明らかに外国の名前だが、国内貴族を名乗ると嘘がバレると考えてのことだろう。それに、外国の貴族であれば、それなりの身分証なり紹介状なりを持って来るものだ。知人を探していると言うのならば、その知人とやり取りした手紙一通くらいは持っていても不思議ではない。
だが、イサコヴァ男爵は、自分の発言を証明するものは何一つ見せようとしなかったのだ。

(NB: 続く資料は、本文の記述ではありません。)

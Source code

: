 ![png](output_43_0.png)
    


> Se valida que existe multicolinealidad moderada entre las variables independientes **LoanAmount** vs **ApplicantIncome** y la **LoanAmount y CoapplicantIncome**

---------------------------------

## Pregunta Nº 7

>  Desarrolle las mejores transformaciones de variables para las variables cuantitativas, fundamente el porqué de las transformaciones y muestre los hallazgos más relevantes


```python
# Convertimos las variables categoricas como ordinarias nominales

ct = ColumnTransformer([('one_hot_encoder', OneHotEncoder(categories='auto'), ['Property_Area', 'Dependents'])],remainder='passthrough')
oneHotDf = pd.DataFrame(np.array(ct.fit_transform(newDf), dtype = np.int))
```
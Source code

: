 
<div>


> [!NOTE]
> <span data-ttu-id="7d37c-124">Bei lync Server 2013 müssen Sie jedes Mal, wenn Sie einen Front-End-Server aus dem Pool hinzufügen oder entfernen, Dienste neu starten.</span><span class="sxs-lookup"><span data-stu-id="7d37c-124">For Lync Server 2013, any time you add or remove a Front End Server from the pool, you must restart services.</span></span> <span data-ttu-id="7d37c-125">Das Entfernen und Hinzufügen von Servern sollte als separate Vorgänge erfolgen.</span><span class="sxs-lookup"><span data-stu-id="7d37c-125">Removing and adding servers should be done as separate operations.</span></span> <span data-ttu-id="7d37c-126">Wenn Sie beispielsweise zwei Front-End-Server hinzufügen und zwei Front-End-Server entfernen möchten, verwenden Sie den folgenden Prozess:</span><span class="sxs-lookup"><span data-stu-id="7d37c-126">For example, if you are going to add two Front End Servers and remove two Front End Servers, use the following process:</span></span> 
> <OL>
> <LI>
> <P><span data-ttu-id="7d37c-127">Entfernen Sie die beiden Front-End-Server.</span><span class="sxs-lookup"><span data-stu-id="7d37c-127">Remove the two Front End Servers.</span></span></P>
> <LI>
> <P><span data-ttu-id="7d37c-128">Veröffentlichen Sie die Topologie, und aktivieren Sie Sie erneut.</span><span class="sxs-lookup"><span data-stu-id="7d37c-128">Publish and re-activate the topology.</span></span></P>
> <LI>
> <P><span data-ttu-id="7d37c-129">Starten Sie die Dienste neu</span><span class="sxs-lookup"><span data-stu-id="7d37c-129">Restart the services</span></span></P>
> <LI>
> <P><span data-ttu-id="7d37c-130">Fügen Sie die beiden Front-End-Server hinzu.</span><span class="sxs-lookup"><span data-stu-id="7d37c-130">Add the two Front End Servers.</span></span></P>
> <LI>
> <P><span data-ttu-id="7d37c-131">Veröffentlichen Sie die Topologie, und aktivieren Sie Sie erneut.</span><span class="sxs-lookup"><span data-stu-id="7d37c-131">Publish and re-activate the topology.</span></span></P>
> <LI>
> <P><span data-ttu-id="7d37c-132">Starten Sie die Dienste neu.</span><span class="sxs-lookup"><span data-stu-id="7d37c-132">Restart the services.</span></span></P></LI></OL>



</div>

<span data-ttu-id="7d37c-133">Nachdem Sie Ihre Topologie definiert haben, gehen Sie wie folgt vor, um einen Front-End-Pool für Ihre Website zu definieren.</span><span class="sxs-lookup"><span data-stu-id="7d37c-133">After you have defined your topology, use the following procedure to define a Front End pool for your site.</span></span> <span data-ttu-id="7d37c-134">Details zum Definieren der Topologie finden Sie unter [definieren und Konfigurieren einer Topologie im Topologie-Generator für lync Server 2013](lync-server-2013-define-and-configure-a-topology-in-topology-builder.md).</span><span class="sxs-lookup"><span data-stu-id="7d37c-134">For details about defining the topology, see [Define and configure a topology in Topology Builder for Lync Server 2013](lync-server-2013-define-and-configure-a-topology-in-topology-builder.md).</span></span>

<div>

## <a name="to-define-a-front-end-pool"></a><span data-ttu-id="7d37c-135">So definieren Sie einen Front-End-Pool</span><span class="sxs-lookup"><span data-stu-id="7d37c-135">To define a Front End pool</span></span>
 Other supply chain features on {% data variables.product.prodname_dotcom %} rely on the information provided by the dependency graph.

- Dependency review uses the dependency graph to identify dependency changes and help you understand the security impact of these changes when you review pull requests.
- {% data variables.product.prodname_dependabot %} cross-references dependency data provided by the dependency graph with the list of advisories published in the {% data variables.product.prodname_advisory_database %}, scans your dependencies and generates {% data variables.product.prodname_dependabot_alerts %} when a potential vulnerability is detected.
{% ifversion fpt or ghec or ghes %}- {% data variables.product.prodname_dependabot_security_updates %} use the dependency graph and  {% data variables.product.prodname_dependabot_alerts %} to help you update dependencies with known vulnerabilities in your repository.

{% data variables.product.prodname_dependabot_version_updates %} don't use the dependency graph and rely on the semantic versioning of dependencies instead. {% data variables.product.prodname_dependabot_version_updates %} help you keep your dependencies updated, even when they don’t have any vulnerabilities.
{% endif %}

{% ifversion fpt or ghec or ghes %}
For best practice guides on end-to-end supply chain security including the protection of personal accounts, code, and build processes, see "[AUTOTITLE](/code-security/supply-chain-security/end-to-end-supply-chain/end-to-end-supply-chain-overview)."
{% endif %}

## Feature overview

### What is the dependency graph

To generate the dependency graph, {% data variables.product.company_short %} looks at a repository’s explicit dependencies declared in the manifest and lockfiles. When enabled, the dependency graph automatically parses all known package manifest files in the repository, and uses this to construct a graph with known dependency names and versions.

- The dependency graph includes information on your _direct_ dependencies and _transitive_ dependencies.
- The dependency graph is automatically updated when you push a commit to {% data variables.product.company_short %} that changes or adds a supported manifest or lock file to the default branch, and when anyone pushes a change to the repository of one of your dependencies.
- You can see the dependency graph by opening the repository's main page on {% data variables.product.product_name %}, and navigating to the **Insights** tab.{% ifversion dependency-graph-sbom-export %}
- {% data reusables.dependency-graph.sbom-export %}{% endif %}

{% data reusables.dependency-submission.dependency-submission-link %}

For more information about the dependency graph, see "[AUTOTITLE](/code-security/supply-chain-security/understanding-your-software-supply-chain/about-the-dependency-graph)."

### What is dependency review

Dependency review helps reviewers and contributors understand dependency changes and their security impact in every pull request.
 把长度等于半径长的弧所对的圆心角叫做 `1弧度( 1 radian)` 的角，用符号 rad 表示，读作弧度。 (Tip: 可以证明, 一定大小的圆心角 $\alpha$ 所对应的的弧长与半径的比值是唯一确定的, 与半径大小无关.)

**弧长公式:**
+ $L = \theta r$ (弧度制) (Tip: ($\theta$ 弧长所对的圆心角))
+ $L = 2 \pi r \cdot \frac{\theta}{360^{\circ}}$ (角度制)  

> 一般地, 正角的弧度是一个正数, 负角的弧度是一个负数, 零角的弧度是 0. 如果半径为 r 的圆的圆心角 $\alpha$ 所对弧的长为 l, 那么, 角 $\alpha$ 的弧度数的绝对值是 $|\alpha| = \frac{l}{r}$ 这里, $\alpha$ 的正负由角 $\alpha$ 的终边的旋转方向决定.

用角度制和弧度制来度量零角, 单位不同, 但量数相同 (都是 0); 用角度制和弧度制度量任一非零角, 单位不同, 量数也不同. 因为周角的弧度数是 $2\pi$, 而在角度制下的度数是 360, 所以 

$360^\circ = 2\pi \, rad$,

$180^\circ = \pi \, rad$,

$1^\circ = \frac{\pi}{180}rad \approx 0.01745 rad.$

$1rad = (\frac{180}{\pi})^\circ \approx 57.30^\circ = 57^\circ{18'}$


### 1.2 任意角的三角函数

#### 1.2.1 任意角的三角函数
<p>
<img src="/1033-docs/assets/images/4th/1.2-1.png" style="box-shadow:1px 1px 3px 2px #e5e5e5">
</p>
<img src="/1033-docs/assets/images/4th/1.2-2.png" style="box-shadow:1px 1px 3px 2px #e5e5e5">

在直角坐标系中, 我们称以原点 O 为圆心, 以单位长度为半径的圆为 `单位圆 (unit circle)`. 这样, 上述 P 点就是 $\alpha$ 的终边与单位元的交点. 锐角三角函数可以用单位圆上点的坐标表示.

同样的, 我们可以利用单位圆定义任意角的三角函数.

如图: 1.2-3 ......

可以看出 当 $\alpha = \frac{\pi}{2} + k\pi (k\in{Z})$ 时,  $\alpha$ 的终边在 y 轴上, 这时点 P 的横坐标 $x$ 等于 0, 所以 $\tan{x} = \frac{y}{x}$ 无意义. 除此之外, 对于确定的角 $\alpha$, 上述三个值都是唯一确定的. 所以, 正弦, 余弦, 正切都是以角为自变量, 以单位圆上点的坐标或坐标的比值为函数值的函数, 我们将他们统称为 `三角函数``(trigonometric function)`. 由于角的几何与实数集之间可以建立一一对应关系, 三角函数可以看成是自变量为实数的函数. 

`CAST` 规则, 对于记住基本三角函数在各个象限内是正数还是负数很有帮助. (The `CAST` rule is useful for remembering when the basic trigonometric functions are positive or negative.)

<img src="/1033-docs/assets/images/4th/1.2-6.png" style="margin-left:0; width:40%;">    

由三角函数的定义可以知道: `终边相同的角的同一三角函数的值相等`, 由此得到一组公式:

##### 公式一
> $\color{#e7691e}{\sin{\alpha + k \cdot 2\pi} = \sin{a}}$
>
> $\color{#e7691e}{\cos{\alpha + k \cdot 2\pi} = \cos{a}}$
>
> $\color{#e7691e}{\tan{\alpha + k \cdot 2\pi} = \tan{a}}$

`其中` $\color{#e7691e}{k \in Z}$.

そして、ライオネルは封筒から手紙を取り出す。内容は畏まったものではなく、とても端的だった。
『七月二十四日朝刊、個人広告欄──"J"』
ライオネルの眉間に薄っすらと皺が寄る。
Jとしか書かれていないが、その筆跡には見覚えがあった。数年前に、修道士になると言って修道院に入った幼馴染の手だ。以前から、Jことジョエル・ウィルキンソンは、不思議なことを口にする子供だった。だが、ジョエルの勘は妙に鋭いことがあり、彼の予感が的中することも良くあったのだ。
その彼から、この時期に手紙が来た──何かの巡り合わせを感じずにはいられない。
「エルマー。お前、七月二十四日の朝刊に載っていた個人広告の内容を覚えているか?」
「ええ? 突然、どうしたんだ」
唐突な質問だ。エルマーは、幼馴染の問いに戸惑いを隠せなかった。
「十日前の新聞か? 読んではいるけど、すぐには思い出せないぞ」
「ミス・クランベリー!」
ライオネルは乱暴に椅子から立ち上がると、秘書の名前を呼びながら扉を開ける。ミス・クランベリーは、自分の仕事を中断されたことが多少不服そうだったが、従順にライオネルを見上げた。
「はい、なんでしょう」
「七月二十四日の朝刊を持って来てくれ」
「かしこまりました」
過去の新聞は全て保管している。ミス・クランベリーは立ち上がると、隣室の書庫に向かった。しばらくして、新聞を一部持って戻って来る。
「こちらに」
ライオネルは礼を言うと、手早く新聞を捲って個人広告の欄を探した。